This is a sketch of a design for the secure channel that we want to have between the Cryptech HSM and the client libraries which talk to it. Work in progress, and not implemented yet because a few of the pieces are still missing.
Design goals and constraints
Basic design goals:
End-to-end between client library and HSM.
Not require yet another presentation layer if we can avoid it (so, reuse XDR if possible, unless we have some strong desire to switch to something else).
Provide end-to-end message integrity between client library and HSM.
Provide end-to-end message confidentiality between client library and HSM. We only need this for a few operations, but between PINs and private keys it would be simpler just to provide it all the time than to be selective.
Provide some form of mutual authentication between client library and HSM. This is tricky, since it requires either configuration (of the other party's authenticator) or leap-of-faith. Leap-of-faith is probably good enough for most of what we really care about (insuring that we're talking to the same dog now as we were earlier).
Not 100% certain we need this at all, but if we're going to leave ourselves wide open to monkey-in-the-middle attacks, there's not much point in having a secure channel at all.
Use boring simple crypto that we already have (or almost have) and which runs fast.

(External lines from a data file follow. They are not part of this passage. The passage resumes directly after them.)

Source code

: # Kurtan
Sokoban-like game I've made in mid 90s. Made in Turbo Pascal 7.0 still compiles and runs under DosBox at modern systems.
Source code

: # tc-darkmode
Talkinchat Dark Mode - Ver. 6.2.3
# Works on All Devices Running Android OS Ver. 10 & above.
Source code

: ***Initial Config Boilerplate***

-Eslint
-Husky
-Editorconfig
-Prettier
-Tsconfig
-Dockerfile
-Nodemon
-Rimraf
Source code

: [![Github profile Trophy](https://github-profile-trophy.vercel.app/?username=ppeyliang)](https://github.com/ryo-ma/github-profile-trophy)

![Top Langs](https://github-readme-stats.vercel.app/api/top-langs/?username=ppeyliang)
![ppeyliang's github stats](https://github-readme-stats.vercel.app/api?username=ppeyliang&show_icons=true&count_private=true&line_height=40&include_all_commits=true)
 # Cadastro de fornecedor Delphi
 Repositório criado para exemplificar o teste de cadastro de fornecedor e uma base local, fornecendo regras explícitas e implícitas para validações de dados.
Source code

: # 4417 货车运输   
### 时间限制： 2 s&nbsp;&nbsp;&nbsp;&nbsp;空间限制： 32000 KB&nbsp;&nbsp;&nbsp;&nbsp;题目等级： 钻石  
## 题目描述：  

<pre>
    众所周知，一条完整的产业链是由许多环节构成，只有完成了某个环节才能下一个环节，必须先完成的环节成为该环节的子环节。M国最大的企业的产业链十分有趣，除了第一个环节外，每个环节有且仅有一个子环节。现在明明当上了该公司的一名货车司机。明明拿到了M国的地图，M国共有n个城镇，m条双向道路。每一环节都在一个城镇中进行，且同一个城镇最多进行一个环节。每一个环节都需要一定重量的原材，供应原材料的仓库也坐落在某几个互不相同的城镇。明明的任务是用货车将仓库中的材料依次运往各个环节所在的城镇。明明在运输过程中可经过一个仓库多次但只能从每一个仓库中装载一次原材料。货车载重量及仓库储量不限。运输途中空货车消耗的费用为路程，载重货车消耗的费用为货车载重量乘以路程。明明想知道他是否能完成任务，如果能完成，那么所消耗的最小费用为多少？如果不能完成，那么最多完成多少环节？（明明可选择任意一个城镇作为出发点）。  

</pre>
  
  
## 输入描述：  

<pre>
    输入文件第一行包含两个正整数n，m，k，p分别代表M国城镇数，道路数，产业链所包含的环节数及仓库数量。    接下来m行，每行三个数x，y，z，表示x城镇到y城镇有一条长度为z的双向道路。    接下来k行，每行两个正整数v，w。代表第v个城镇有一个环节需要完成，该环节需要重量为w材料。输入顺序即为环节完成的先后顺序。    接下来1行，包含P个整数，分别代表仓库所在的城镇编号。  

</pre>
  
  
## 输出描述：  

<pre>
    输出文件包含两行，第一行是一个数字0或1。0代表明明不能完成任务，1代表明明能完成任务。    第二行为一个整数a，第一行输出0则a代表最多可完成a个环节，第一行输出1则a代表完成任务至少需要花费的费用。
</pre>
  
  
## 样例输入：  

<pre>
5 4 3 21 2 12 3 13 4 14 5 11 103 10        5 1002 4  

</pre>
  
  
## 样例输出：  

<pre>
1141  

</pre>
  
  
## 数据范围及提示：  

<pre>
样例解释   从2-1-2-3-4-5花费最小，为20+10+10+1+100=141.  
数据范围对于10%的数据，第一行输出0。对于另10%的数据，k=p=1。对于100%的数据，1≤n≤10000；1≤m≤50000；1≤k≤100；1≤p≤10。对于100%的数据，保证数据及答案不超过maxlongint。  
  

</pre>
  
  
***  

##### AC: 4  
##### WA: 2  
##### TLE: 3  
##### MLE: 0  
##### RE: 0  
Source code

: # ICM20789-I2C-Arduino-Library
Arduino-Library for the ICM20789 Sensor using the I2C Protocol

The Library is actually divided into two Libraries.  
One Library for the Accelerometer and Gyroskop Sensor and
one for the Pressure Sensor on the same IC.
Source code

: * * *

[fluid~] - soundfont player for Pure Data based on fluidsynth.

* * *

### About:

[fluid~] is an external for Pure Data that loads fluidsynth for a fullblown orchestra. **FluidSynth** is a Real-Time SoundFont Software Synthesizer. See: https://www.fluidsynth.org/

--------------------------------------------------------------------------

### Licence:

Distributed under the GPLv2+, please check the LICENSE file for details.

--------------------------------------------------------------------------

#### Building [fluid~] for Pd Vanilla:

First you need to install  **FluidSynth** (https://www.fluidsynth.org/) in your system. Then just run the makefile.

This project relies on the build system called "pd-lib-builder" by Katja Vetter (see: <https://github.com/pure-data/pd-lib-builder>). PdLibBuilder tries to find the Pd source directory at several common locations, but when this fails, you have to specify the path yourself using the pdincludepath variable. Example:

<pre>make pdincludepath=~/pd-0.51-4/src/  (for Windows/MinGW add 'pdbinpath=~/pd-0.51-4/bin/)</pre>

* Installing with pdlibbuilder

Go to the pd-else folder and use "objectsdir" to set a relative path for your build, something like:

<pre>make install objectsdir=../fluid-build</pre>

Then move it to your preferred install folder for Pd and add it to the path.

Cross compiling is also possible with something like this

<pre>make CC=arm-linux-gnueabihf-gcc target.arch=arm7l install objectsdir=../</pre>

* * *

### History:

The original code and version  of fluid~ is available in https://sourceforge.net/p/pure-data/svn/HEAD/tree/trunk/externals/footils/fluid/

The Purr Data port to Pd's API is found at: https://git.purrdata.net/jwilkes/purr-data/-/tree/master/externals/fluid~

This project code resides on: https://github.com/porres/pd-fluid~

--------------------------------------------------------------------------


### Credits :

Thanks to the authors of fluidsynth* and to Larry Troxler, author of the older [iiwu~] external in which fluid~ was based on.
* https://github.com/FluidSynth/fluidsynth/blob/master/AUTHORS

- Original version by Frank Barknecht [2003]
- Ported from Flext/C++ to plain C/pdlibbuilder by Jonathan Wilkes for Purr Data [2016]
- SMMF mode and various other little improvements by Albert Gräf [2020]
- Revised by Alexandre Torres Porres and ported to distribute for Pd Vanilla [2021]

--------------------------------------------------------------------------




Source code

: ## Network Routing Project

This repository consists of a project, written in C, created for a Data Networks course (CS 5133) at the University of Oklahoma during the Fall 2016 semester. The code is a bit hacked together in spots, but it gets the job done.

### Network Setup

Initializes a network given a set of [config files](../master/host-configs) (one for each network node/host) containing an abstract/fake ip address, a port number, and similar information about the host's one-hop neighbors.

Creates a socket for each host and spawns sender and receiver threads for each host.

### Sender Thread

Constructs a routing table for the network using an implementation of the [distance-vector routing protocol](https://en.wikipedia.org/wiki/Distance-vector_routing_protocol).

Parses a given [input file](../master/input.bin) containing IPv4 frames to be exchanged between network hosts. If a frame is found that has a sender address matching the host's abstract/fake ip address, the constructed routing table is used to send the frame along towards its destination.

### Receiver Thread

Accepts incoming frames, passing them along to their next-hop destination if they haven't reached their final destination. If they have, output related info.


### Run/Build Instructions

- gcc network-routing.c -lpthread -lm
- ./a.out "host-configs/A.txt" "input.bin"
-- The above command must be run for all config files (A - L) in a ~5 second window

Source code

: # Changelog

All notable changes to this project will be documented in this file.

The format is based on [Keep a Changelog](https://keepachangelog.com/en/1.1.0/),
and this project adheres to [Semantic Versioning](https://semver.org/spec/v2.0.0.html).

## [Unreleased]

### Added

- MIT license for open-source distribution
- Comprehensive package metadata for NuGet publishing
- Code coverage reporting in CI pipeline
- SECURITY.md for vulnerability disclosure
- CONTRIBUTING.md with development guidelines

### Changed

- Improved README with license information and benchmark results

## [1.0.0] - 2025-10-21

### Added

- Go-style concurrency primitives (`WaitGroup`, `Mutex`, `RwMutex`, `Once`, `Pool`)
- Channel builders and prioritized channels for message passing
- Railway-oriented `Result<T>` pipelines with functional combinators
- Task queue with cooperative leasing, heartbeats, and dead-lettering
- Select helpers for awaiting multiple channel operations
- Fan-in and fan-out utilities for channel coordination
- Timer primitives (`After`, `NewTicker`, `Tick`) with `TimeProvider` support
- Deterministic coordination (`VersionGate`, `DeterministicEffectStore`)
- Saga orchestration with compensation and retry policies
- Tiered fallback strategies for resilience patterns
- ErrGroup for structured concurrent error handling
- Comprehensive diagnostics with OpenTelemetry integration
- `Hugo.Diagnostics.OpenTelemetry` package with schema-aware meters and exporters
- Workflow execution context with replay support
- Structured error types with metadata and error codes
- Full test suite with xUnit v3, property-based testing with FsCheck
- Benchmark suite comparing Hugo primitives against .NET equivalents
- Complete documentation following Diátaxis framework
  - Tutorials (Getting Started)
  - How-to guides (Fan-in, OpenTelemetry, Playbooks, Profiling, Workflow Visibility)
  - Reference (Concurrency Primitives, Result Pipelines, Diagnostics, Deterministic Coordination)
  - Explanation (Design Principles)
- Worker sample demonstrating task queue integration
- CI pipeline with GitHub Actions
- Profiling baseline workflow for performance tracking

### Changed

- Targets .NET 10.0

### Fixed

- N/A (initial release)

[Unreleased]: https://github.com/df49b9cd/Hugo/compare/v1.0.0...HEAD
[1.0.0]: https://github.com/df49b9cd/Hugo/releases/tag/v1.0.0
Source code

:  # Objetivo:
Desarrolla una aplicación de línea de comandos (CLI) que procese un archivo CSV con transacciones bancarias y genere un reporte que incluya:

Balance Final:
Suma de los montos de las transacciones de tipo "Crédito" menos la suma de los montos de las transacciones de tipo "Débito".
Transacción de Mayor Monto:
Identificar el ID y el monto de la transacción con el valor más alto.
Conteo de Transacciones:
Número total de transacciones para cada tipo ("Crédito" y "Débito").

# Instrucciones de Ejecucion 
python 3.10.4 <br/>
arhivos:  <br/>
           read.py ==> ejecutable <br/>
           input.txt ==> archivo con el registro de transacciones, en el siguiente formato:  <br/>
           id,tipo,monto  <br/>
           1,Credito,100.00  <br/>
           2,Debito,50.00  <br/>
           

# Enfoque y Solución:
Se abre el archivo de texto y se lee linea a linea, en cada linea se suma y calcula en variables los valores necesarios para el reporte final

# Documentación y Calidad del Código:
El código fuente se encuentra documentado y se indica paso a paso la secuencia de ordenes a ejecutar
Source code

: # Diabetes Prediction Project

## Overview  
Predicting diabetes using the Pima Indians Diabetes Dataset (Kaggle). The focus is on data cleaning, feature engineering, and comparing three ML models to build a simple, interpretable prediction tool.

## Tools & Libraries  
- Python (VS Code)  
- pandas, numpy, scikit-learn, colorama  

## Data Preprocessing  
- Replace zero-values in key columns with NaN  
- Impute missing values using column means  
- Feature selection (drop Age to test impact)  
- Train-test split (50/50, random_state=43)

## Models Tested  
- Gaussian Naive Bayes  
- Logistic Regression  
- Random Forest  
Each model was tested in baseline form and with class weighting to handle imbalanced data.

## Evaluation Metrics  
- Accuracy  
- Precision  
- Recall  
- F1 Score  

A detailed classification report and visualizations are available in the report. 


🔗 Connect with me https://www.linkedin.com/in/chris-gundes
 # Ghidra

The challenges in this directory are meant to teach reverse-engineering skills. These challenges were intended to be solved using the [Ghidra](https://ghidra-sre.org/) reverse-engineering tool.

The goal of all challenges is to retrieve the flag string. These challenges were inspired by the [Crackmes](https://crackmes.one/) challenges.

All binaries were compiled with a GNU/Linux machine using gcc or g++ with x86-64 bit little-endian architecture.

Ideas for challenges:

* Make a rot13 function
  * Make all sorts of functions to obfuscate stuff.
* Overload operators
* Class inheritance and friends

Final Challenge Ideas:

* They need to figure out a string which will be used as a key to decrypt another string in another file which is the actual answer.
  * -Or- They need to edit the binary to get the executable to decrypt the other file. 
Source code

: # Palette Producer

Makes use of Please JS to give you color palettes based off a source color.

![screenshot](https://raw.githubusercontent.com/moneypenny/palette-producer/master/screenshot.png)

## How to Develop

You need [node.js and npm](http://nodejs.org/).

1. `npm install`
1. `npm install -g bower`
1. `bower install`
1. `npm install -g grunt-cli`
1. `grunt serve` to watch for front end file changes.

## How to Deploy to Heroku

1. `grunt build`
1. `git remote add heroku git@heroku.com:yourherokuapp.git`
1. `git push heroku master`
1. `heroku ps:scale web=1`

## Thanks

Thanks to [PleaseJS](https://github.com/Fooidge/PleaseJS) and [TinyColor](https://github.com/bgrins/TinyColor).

Continue to support multiplexer. Taken together with end-to-end message confidentiality, this may mean two layers of headers: an outer set which the multiplexer is allowed to mutate, then an inner set which is protected. Better, though, would be if the multiplexer can work just by reading the outer headers without modifying anything.
Simple enough that we can implement it easily in HSM, PKCS #11 library, and Python library.
Why not TLS?
We could, of course, Just Use TLS. Might end up doing that, if it turns out to be easier, but TLS is a complicated beast, with far more options than we need, and doesn't provide all of what we want, so a fair amount of the effort would be, not wasted exactly, but a giant step sideways. Absent sane alternatives, I'd just suck it up and do this, with a greatly restricted ciphersuite, but I think we have a better option.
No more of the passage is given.